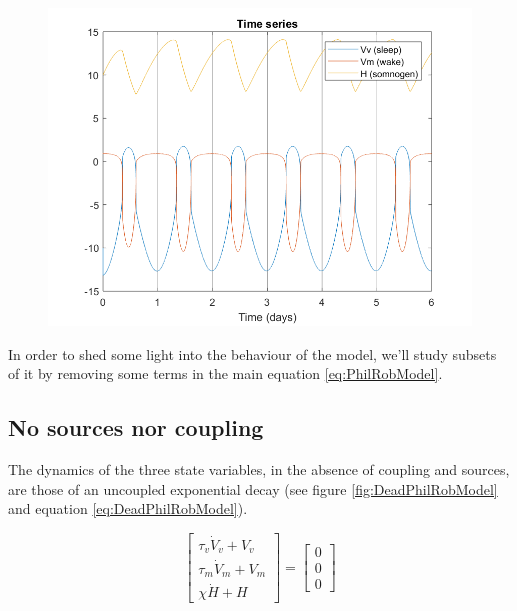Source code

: \documentclass[a4paper, onecolumn, 10pt]{article}
\begin{document}
\begin{figure}[h]
	\begin{center}
		\includegraphics[width=1\columnwidth]{typical.png}
	\end{center}
	\caption{}
	\label{fig:Typical}
\end{figure}

\clearpage

In order to shed some light into the behaviour of the model, we'll study subsets of it by removing some terms in the main equation \ref{eq:PhilRobModel}.

\subsection{No sources nor coupling}
The dynamics of the three state variables, in the absence of coupling and sources, are those of an uncoupled exponential decay (see figure \ref{fig:DeadPhilRobModel} and equation \ref{eq:DeadPhilRobModel}).

\begin{equation}
\label{eq:DeadPhilRobModel}
\left[
\begin{array}{c}
\tau_v \dot V_v + V_v \\ 
\tau_m \dot V_m + V_m \\ 
\chi \dot H + H
\end{array}
\right]
=
\left[
\begin{array}{c}
0 \\ 
0 \\ 
0
\end{array}
\right]
\end{equation}
\end{document}
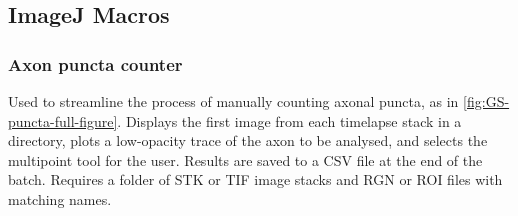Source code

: \documentclass[
  12pt,
  a4paper,
]{book}
\begin{document}
\hypertarget{imagej-macros}{%
\subsection{ImageJ Macros}\label{imagej-macros}}

\hypertarget{axon-puncta-counter}{%
\subsubsection{Axon puncta counter}\label{axon-puncta-counter}}

Used to streamline the process of manually counting axonal puncta, as in \ref{fig:GS-puncta-full-figure}. Displays the first image from each timelapse stack in a directory, plots a low-opacity trace of the axon to be analysed, and selects the multipoint tool for the user. Results are saved to a CSV file at the end of the batch. Requires a folder of STK or TIF image stacks and RGN or ROI files with matching names.
\end{document}
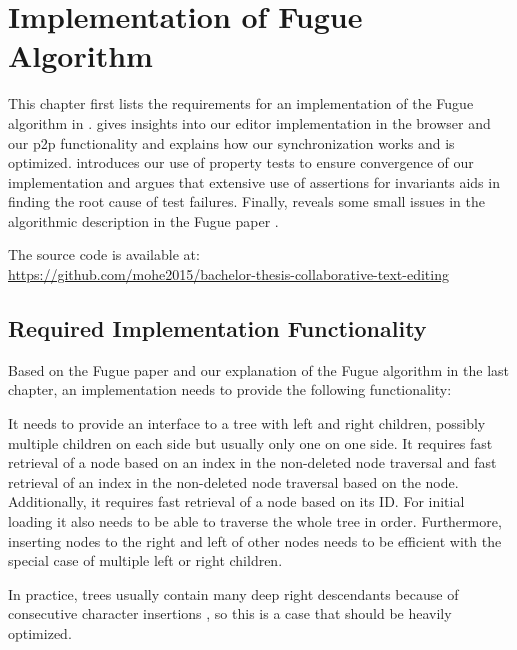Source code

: \chapter{Implementation of Fugue Algorithm} \label{section:implementation}

This chapter first lists the requirements for an implementation of the Fugue algorithm in .  gives insights into our editor implementation in the browser and our \gls{p2p} functionality and  explains how our synchronization works and is optimized.  introduces our use of property tests to ensure convergence of our implementation and argues that extensive use of assertions for invariants aids in finding the root cause of test failures. Finally,  reveals some small issues in the algorithmic description in the Fugue paper \cite{2023-weidner-minimizing-interleaving}.

The source code is available at:\\
\url{https://github.com/mohe2015/bachelor-thesis-collaborative-text-editing}

\section{Required Implementation Functionality} \label{section:implementation-requirements}

Based on the Fugue paper \cite{2023-weidner-minimizing-interleaving} and our explanation of the Fugue algorithm in the last chapter, an implementation needs to provide the following functionality:

It needs to provide an interface to a tree with left and right children, possibly multiple children on each side but usually only one on one side. It requires fast retrieval of a node based on an index in the non-deleted node traversal and fast retrieval of an index in the non-deleted node traversal based on the node. Additionally, it requires fast retrieval of a node based on its ID. For initial loading it also needs to be able to traverse the whole tree in order. Furthermore, inserting nodes to the right and left of other nodes needs to be efficient with the special case of multiple left or right children.

In practice, trees usually contain many deep right descendants because of consecutive character insertions \cite[Figure 5]{2023-weidner-minimizing-interleaving}, so this is a case that should be heavily optimized.

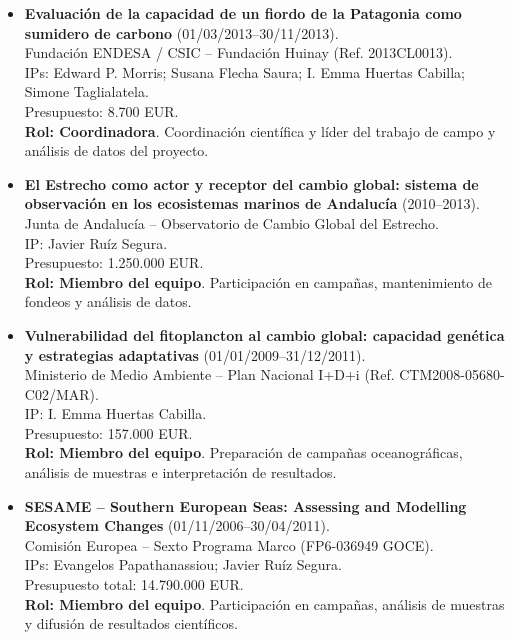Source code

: \documentclass[11pt,a4paper]{article}
\begin{document}
\begin{itemize}[leftmargin=*]
    \item \textbf{Evaluación de la capacidad de un fiordo de la Patagonia como sumidero de carbono} (01/03/2013--30/11/2013).\\
    Fundación ENDESA / CSIC – Fundación Huinay (Ref. 2013CL0013).\\
    IPs: Edward P. Morris; Susana Flecha Saura; I. Emma Huertas Cabilla; Simone Taglialatela.\\
    Presupuesto: 8.700 EUR.\\
    \textbf{Rol: Coordinadora}. Coordinación científica y líder del trabajo de campo y análisis de datos del proyecto.

    \item \textbf{El Estrecho como actor y receptor del cambio global: sistema de observación en los ecosistemas marinos de Andalucía} (2010--2013).\\
    Junta de Andalucía – Observatorio de Cambio Global del Estrecho.\\
    IP: Javier Ruíz Segura.\\
    Presupuesto: 1.250.000 EUR.\\
    \textbf{Rol: Miembro del equipo}. Participación en campañas, mantenimiento de fondeos y análisis de datos.

    \item \textbf{Vulnerabilidad del fitoplancton al cambio global: capacidad genética y estrategias adaptativas} (01/01/2009--31/12/2011).\\
    Ministerio de Medio Ambiente – Plan Nacional I+D+i (Ref. CTM2008-05680-C02/MAR).\\
    IP: I. Emma Huertas Cabilla.\\
    Presupuesto: 157.000 EUR.\\
    \textbf{Rol: Miembro del equipo}. Preparación de campañas oceanográficas, análisis de muestras e interpretación de resultados.

    \item \textbf{SESAME – Southern European Seas: Assessing and Modelling Ecosystem Changes} (01/11/2006--30/04/2011).\\
    Comisión Europea – Sexto Programa Marco (FP6-036949 GOCE).\\
    IPs: Evangelos Papathanassiou; Javier Ruíz Segura.\\
    Presupuesto total: 14.790.000 EUR.\\
    \textbf{Rol: Miembro del equipo}. Participación en campañas, análisis de muestras y difusión de resultados científicos.


\end{itemize}
\end{document}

*EXERCISE BRIEF*
Nothing but the exact text of the records should appear in your answer, with no pictures. Please write it out.

*ANSWER SPACE*
Source code

: \documentclass[a4paper, onecolumn, 10pt]{article}
\begin{document}
\begin{figure}[h]
	\begin{center}
		\includegraphics[width=1\columnwidth]{typical.png}
	\end{center}
	\caption{}
	\label{fig:Typical}
\end{figure}

\clearpage

In order to shed some light into the behaviour of the model, we'll study subsets of it by removing some terms in the main equation \ref{eq:PhilRobModel}.

\subsection{No sources nor coupling}
The dynamics of the three state variables, in the absence of coupling and sources, are those of an uncoupled exponential decay (see figure \ref{fig:DeadPhilRobModel} and equation \ref{eq:DeadPhilRobModel}).

\begin{equation}
\label{eq:DeadPhilRobModel}
\left[
\begin{array}{c}
\tau_v \dot V_v + V_v \\ 
\tau_m \dot V_m + V_m \\ 
\chi \dot H + H
\end{array}
\right]
=
\left[
\begin{array}{c}
0 \\ 
0 \\ 
0
\end{array}
\right]
\end{equation}
\end{document}
Source code

: \documentclass[
  12pt,
  a4paper,
]{book}
\begin{document}
\hypertarget{imagej-macros}{%
\subsection{ImageJ Macros}\label{imagej-macros}}

\hypertarget{axon-puncta-counter}{%
\subsubsection{Axon puncta counter}\label{axon-puncta-counter}}

Used to streamline the process of manually counting axonal puncta, as in \ref{fig:GS-puncta-full-figure}. Displays the first image from each timelapse stack in a directory, plots a low-opacity trace of the axon to be analysed, and selects the multipoint tool for the user. Results are saved to a CSV file at the end of the batch. Requires a folder of STK or TIF image stacks and RGN or ROI files with matching names.
\end{document}
Source code

: \chapter{Implementation of Fugue Algorithm} \label{section:implementation}

This chapter first lists the requirements for an implementation of the Fugue algorithm in .  gives insights into our editor implementation in the browser and our \gls{p2p} functionality and  explains how our synchronization works and is optimized.  introduces our use of property tests to ensure convergence of our implementation and argues that extensive use of assertions for invariants aids in finding the root cause of test failures. Finally,  reveals some small issues in the algorithmic description in the Fugue paper \cite{2023-weidner-minimizing-interleaving}.

The source code is available at:\\
\url{https://github.com/mohe2015/bachelor-thesis-collaborative-text-editing}

\section{Required Implementation Functionality} \label{section:implementation-requirements}

Based on the Fugue paper \cite{2023-weidner-minimizing-interleaving} and our explanation of the Fugue algorithm in the last chapter, an implementation needs to provide the following functionality:

It needs to provide an interface to a tree with left and right children, possibly multiple children on each side but usually only one on one side. It requires fast retrieval of a node based on an index in the non-deleted node traversal and fast retrieval of an index in the non-deleted node traversal based on the node. Additionally, it requires fast retrieval of a node based on its ID. For initial loading it also needs to be able to traverse the whole tree in order. Furthermore, inserting nodes to the right and left of other nodes needs to be efficient with the special case of multiple left or right children.

In practice, trees usually contain many deep right descendants because of consecutive character insertions \cite[Figure 5]{2023-weidner-minimizing-interleaving}, so this is a case that should be heavily optimized.

Source code

: \documentclass[11pt,a4paper]{article}
\begin{document}
\begin{itemize}[leftmargin=*]
    \item \textbf{Evaluación de la capacidad de un fiordo de la Patagonia como sumidero de carbono} (01/03/2013--30/11/2013).\\
    Fundación ENDESA / CSIC – Fundación Huinay (Ref. 2013CL0013).\\
    IPs: Edward P. Morris; Susana Flecha Saura; I. Emma Huertas Cabilla; Simone Taglialatela.\\
    Presupuesto: 8.700 EUR.\\
    \textbf{Rol: Coordinadora}. Coordinación científica y líder del trabajo de campo y análisis de datos del proyecto.

    \item \textbf{El Estrecho como actor y receptor del cambio global: sistema de observación en los ecosistemas marinos de Andalucía} (2010--2013).\\
    Junta de Andalucía – Observatorio de Cambio Global del Estrecho.\\
    IP: Javier Ruíz Segura.\\
    Presupuesto: 1.250.000 EUR.\\
    \textbf{Rol: Miembro del equipo}. Participación en campañas, mantenimiento de fondeos y análisis de datos.

    \item \textbf{Vulnerabilidad del fitoplancton al cambio global: capacidad genética y estrategias adaptativas} (01/01/2009--31/12/2011).\\
    Ministerio de Medio Ambiente – Plan Nacional I+D+i (Ref. CTM2008-05680-C02/MAR).\\
    IP: I. Emma Huertas Cabilla.\\
    Presupuesto: 157.000 EUR.\\
    \textbf{Rol: Miembro del equipo}. Preparación de campañas oceanográficas, análisis de muestras e interpretación de resultados.

    \item \textbf{SESAME – Southern European Seas: Assessing and Modelling Ecosystem Changes} (01/11/2006--30/04/2011).\\
    Comisión Europea – Sexto Programa Marco (FP6-036949 GOCE).\\
    IPs: Evangelos Papathanassiou; Javier Ruíz Segura.\\
    Presupuesto total: 14.790.000 EUR.\\
    \textbf{Rol: Miembro del equipo}. Participación en campañas, análisis de muestras y difusión de resultados científicos.


\end{itemize}
\end{document}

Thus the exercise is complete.